Als SUV noch Geländewagen hießen, bewies Nissan schon ein feines Näschen, wohin die Reise gehen könnte. Mit dem X-Trail brachten die Japaner bereits vor sechs Jahren jenes Trendmobil ins Rollen, ohne das heute kaum noch ein Hersteller auskommen mag.

Nach weltweit über 800.000 verkauften Exemplaren (bei uns über 50.000) geht ab dem 6. Juni nun bereits die zweite Generation des kompakten Freizeitautos an den Start. Optisch auf den ersten Blick nur schwer vom Vorgänger zu unterscheiden, setzt Nissan auf bewährte Taktik. Im Gegensatz zu vielen Konkurrenten, deren Figuren immer mehr Rundungen und Pölsterchen aufweisen, zeigt der neue X-Trail weiterhin Mut zur Kante.

"Viele unserer Kunden hätten am liebsten alles beim Alten gelassen" verteidigt Produkt-Manager Björn Krüger Nissans "geradlinig-ehrlichen" Karosserie-Kurs. Etwas langweilig, aber wenn’s wieder klappt ... Natürlich sollte sich der X-Trail auch deutlich vom Neuen Mode-Rundstück Qashqai abgrenzen. Mit dem flotten Bruder teilt er sich übrigens die Bodengruppe. Beim X-Trail hat Nissan allerdings kräftig daran gezogen.

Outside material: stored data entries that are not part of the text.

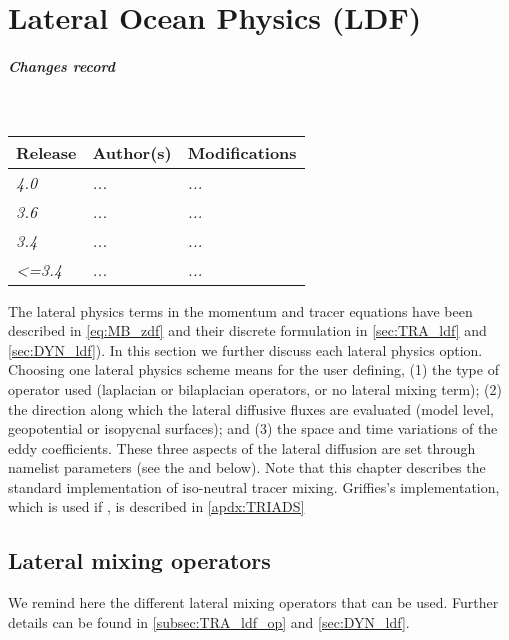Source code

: \documentclass[../main/NEMO_manual]{subfiles}
\begin{document}
\chapter{Lateral Ocean Physics (LDF)}
\label{chap:LDF}

\chaptertoc

\paragraph{Changes record} ~\\

{\footnotesize
  \begin{tabularx}{\textwidth}{l||X|X}
    Release & Author(s) & Modifications \\
    \hline
    {\em   4.0} & {\em ...} & {\em ...} \\
    {\em   3.6} & {\em ...} & {\em ...} \\
    {\em   3.4} & {\em ...} & {\em ...} \\
    {\em <=3.4} & {\em ...} & {\em ...}
  \end{tabularx}
}

\clearpage

The lateral physics terms in the momentum and tracer equations have been described in \autoref{eq:MB_zdf} and
their discrete formulation in \autoref{sec:TRA_ldf} and \autoref{sec:DYN_ldf}).
In this section we further discuss each lateral physics option.
Choosing one lateral physics scheme means for the user defining,
(1) the type of operator used (laplacian or bilaplacian operators, or no lateral mixing term);
(2) the direction along which the lateral diffusive fluxes are evaluated
(model level, geopotential or isopycnal surfaces); and
(3) the space and time variations of the eddy coefficients.
These three aspects of the lateral diffusion are set through namelist parameters
(see the  and  below).
Note that this chapter describes the standard implementation of iso-neutral tracer mixing.
Griffies's implementation, which is used if ,
is described in \autoref{apdx:TRIADS}

\section[Lateral mixing operators]{Lateral mixing operators}
\label{sec:LDF_op}
We remind here the different lateral mixing operators that can be used. Further details can be found in \autoref{subsec:TRA_ldf_op} and  \autoref{sec:DYN_ldf}.
\end{document}
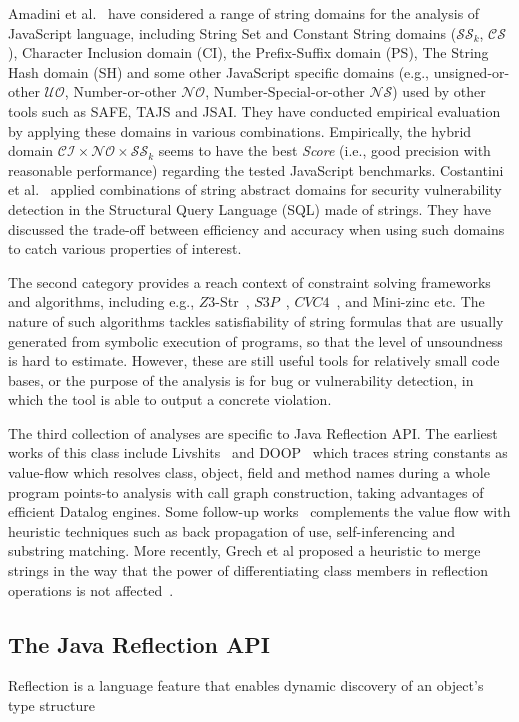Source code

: \documentclass{llncs}
\begin{document}
Amadini et al.~\cite{Amadini17} have considered a range of string domains for the analysis of JavaScript language, including String Set and Constant String domains ($\mathcal{SS}_k$, $\mathcal{CS}$), Character Inclusion domain (CI), the Prefix-Suffix domain (PS), The String Hash domain (SH) and some other JavaScript specific domains (e.g., unsigned-or-other $\mathcal{UO}$, Number-or-other $\mathcal{NO}$, Number-Special-or-other $\mathcal{NS}$) used by other tools such as SAFE, TAJS and JSAI. They have conducted empirical evaluation by applying these domains in various combinations. Empirically, the hybrid domain $\mathcal{CI}\times\mathcal{NO}\times\mathcal{SS}_k$ seems to have the best \emph{Score} (i.e., good precision with reasonable performance) regarding the tested JavaScript benchmarks.
Costantini et al.~\cite{Costantini13} applied combinations of string abstract domains for security vulnerability detection in the Structural Query Language (SQL) made of strings. They have discussed the trade-off between efficiency and accuracy when using such domains to catch various properties of interest.

The second category provides a reach context of constraint solving frameworks and algorithms, including e.g., $Z3$-Str~\cite{z3str3}, $S3P$~\cite{TrinhCJ16}, $CVC4$~\cite{Barrett11}, and Mini-zinc etc. The nature of such algorithms tackles satisfiability of string formulas that are usually generated from symbolic execution of programs, so that the level of unsoundness is hard to estimate. However, these are still useful tools for relatively small code bases, or the purpose of the analysis is for bug or vulnerability detection, in which the tool is able to output a concrete violation. 

The third collection of analyses are specific to Java Reflection API. The earliest works of this class include Livshits~\cite{Livshits06} and DOOP~\cite{Bravenboer09} which traces string constants as value-flow which resolves class, object, field and method names during a whole program points-to analysis with call graph construction, taking advantages of efficient Datalog engines. Some follow-up works~\cite{LTSX14,Smaragdakis11} complements
the value flow with heuristic techniques such as back propagation of use, self-inferencing and substring matching. More recently, Grech et al proposed a heuristic to merge strings in the way that the power of differentiating class members in reflection operations is not affected~\cite{GrechKS18}.


\subsection*{The Java Reflection API}

Reflection is a language feature that enables dynamic discovery of an object's type structure



%


\end{document}
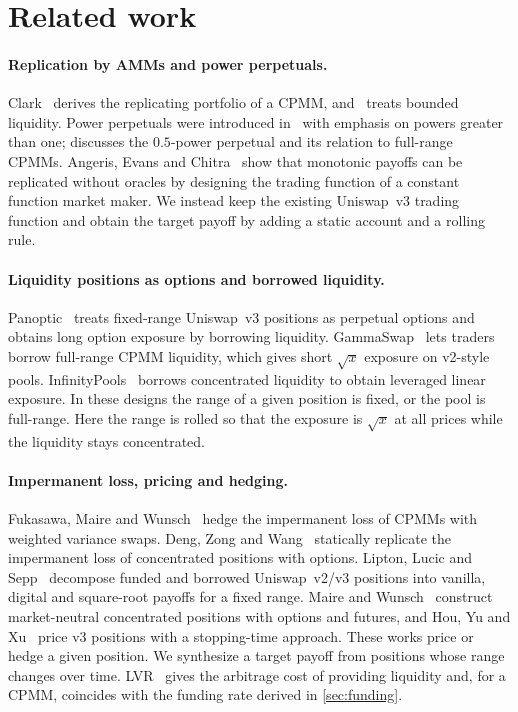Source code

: \documentclass[11pt]{article}
\theoremstyle{definition}
\theoremstyle{remark}
\begin{document}
\section{Related work}\label{sec:related}

\paragraph{Replication by AMMs and power perpetuals.}
Clark~\cite{clark2020replicating} derives the replicating portfolio of a CPMM, and~\cite{clark2021bounded} treats bounded liquidity. Power perpetuals were introduced in~\cite{white2021power} with emphasis on powers greater than one; \cite{robinson2024perp} discusses the $0.5$-power perpetual and its relation to full-range CPMMs. Angeris, Evans and Chitra~\cite{angeris2022monotonic} show that monotonic payoffs can be replicated without oracles by designing the trading function of a constant function market maker. We instead keep the existing Uniswap~v3 trading function and obtain the target payoff by adding a static account and a rolling rule.

\paragraph{Liquidity positions as options and borrowed liquidity.}
Panoptic~\cite{lambert2022panoptic} treats fixed-range Uniswap~v3 positions as perpetual options and obtains long option exposure by borrowing liquidity. GammaSwap~\cite{gammaswap} lets traders borrow full-range CPMM liquidity, which gives short $\sqrt{x}$ exposure on v2-style pools. InfinityPools~\cite{infinitypools} borrows concentrated liquidity to obtain leveraged linear exposure. In these designs the range of a given position is fixed, or the pool is full-range. Here the range is rolled so that the exposure is $\sqrt{x}$ at all prices while the liquidity stays concentrated.

\paragraph{Impermanent loss, pricing and hedging.}
Fukasawa, Maire and Wunsch~\cite{fukasawa2023weighted} hedge the impermanent loss of CPMMs with weighted variance swaps. Deng, Zong and Wang~\cite{deng2023static} statically replicate the impermanent loss of concentrated positions with options. Lipton, Lucic and Sepp~\cite{lipton2024unified} decompose funded and borrowed Uniswap~v2/v3 positions into vanilla, digital and square-root payoffs for a fixed range. Maire and Wunsch~\cite{maire2024market} construct market-neutral concentrated positions with options and futures, and Hou, Yu and Xu~\cite{hou2024risk} price v3 positions with a stopping-time approach. These works price or hedge a given position. We synthesize a target payoff from positions whose range changes over time. LVR~\cite{milionis2022lvr} gives the arbitrage cost of providing liquidity and, for a CPMM, coincides with the funding rate derived in \cref{sec:funding}.
\end{document}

4,63 Meter ist der X-Trail jetzt, und damit eine Handbreit länger als ein BMW X3. Seinen Vorgänger überflügelt er gar um 17,5 Zentimeter. In erster Linie profitiert das Gepäck davon. Allein der Laderaum wurde zehn Zentimeter länger und wuchs auf maximal 1773 Liter – Bestwert seiner Klasse, sagt Nissan.

Doppelter Boden: Das neue Modell hat dieses Lademodul serienmäßig.
Die neue, flach bauende Hinterachse ermöglicht es, die Ladekante um elf Zentimeter abzusenken. Nissan füllt diesen Raum mit einem Lademodul inklusive Schubfach für Kleinkram, der sonst nervig klöternd rumfliegt. Weiter vorn verabschiedet sich der X-Trail vom Zentral-Cockpit. Es rückt wieder nach links, macht mittig den Platz für einen Sieben-Zoll-Bildschirm frei.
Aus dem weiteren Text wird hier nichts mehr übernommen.